Uno de los temas que más se hablan en cuanto a los videojuegos es la adicción, muchas personas tienden a rechazar más a menudo la adicción a un videojuego al punto de volverlo un estigma social, sin embargo la adicción a los videojuegos es el mismo síntoma que encontramos en una persona adicta a las redes sociales, a las series de Netflix, a dormir o a leer, pero estas adicciones no reciben el mismo ataque social que la de los videojuegos, esto se debe en parte porque la dependencia por ejemplo a las redes sociales o a las plataformas de contenido como Netflix son tan comunes que la sociedad las “normaliza”.
La adicción a los juegos de video es un estigma social no solo porque no es tan a menudo en la mayoría de personas, también se debe a la imagen que han vendido diferentes empresas, grupos sociales o incluso mandatarios para encubrir errores que suceden por descuidos o por degradar la imagen de esta industria, además de esto también se tiene el pensamiento de que los videojuegos son negativos en todo sentido, en parte por la desinformación y el pensamiento que nosotros mismos creamos al ver simplemente una persona sentada frente a una pantalla.
Otro estigma que se tiene sobre los videojuegos se refiere a la edad en la que son aptos para jugarlos, no hablo sobre los niños desde qué edad pueden jugar, me quiero enfocar es en los adultos y en hasta qué edad es óptimo practicar este deporte, personalmente creo que un adulto nunca debería de jugar, incluso debería ser más esencial jugar videojuegos siendo adulto que siendo un niño o un adolescente ya que el nivel de presión, responsabilidades y preocupaciones en los que están rodeados estas personas es más alto que los de un niño y deben descargar todo eso de alguna manera, teniendo en cuenta que uno de los beneficios que trae esta práctica es la disminución del estrés y la depresión. Desafortunadamente la sociedad ve mal jugar desde determinada edad, puesto que lo ven infantil o un hábito innecesario.
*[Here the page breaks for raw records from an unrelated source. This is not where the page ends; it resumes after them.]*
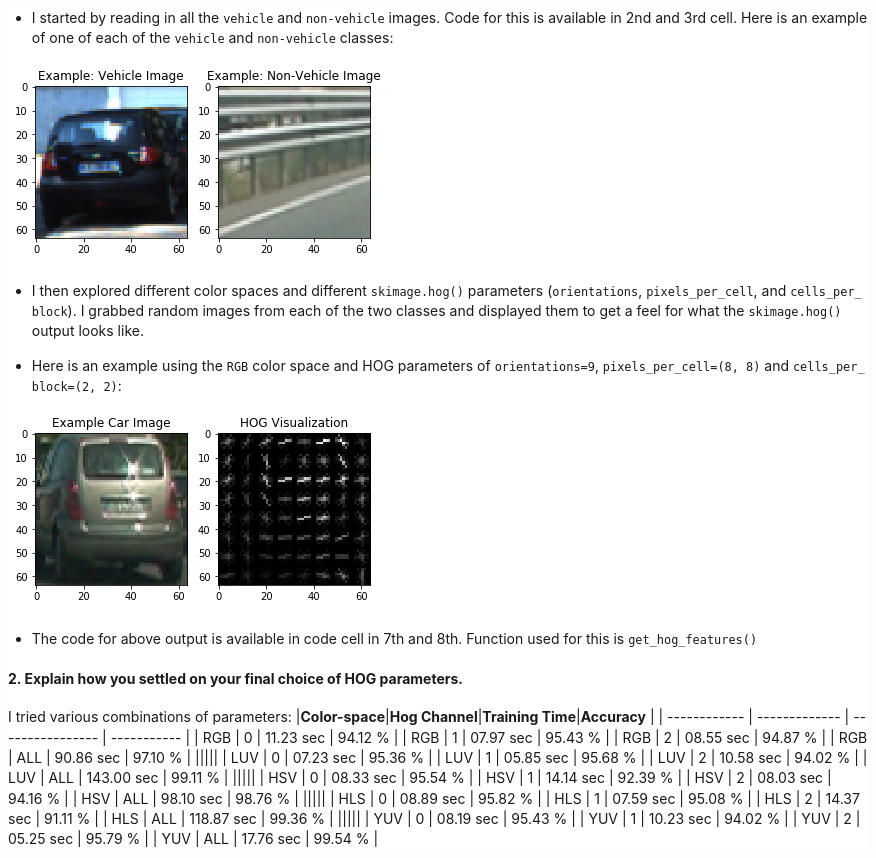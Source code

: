 - I started by reading in all the `vehicle` and `non-vehicle` images. Code for this is available in 2nd and 3rd cell. Here is an example of one of each of the `vehicle` and `non-vehicle` classes:

![alt text][image1]

- I then explored different color spaces and different `skimage.hog()` parameters (`orientations`, `pixels_per_cell`, and `cells_per_block`).  I grabbed random images from each of the two classes and displayed them to get a feel for what the `skimage.hog()` output looks like.

- Here is an example using the `RGB` color space and HOG parameters of `orientations=9`, `pixels_per_cell=(8, 8)` and `cells_per_block=(2, 2)`:


![alt text][image2]

- The code for above output is available in code cell in 7th and 8th. Function used for this is `get_hog_features()`

#### 2. Explain how you settled on your final choice of HOG parameters.

I tried various combinations of parameters:
|**Color-space**|**Hog Channel**|**Training Time**|**Accuracy** |
| ------------ | ------------- | ---------------- | ----------- |
|     RGB      |       0       |    11.23 sec     |  94.12 %    |
|     RGB      |       1       |    07.97 sec     |  95.43 %    |
|     RGB      |       2       |    08.55 sec     |  94.87 %    |
|     RGB      |      ALL      |    90.86 sec     |  97.10 %    |
|||||
|     LUV      |       0       |    07.23 sec     |  95.36 %    |
|     LUV      |       1       |    05.85 sec     |  95.68 %    |
|     LUV      |       2       |    10.58 sec     |  94.02 %    |
|     LUV      |      ALL      |    143.00 sec    |  99.11 %    |
|||||
|     HSV      |       0       |    08.33 sec     |  95.54 %    |
|     HSV      |       1       |    14.14 sec     |  92.39 %    |
|     HSV      |       2       |    08.03 sec     |  94.16 %    |
|     HSV      |      ALL      |    98.10 sec     |  98.76 %    |
|||||
|     HLS      |       0       |    08.89 sec     |  95.82 %    |
|     HLS      |       1       |    07.59 sec     |  95.08 %    |
|     HLS      |       2       |    14.37 sec     |  91.11 %    |
|     HLS      |      ALL      |   118.87 sec     |  99.36 %    |
|||||
|     YUV      |       0       |    08.19 sec     |  95.43 %    |
|     YUV      |       1       |    10.23 sec     |  94.02 %    |
|     YUV      |       2       |    05.25 sec     |  95.79 %    |
|     YUV      |      ALL      |    17.76 sec     |  99.54 %    |

[//]: # (Image References)
[image1]: ./writeup_images/data_visualize.jpg
[image2]: ./writeup_images/hog.jpg
[image3]: ./writeup_images/first_layer.jpg
[image4]: ./writeup_images/second_layer.jpg
[image5]: ./writeup_images/third_layer.jpg
[image6]: ./writeup_images/combined.jpg
[image7]: ./writeup_images/hog-sub.jpg
[image8]: ./writeup_images/first.jpg
[image9]: ./writeup_images/second.jpg
[image10]: ./writeup_images/third.jpg
[image11]: ./writeup_images/combined.jpg
[image12]: ./writeup_images/heatmap1.jpg
[image13]: ./writeup_images/heatmap2.jpg
[image14]: ./writeup_images/heatmap3.jpg
[image15]: ./writeup_images/heatmap4.jpg
[image16]: ./writeup_images/heatmap5.jpg
[image17]: ./writeup_images/heatmap6.jpg
[image18]: ./writeup_images/label1.jpg
[image19]: ./writeup_images/label2.jpg
[image20]: ./writeup_images/label3.jpg
[image21]: ./writeup_images/label4.jpg
[image22]: ./writeup_images/label5.jpg
[image23]: ./writeup_images/label6.jpg
[image24]: ./writeup_images/result.jpg
[video1]: ./project_video.mp4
Siento que debemos eliminar el paradigma de ver los videojuegos como algo aparte a todo lo demás, una adicción es mala en cualquier sentido, así comparemos una adicción tan común como la adicción al internet con la adicción a las drogas; independientemente del impacto que ocasione en la persona tiene que verse con la misma preocupación y tratarla lo más pronto posible.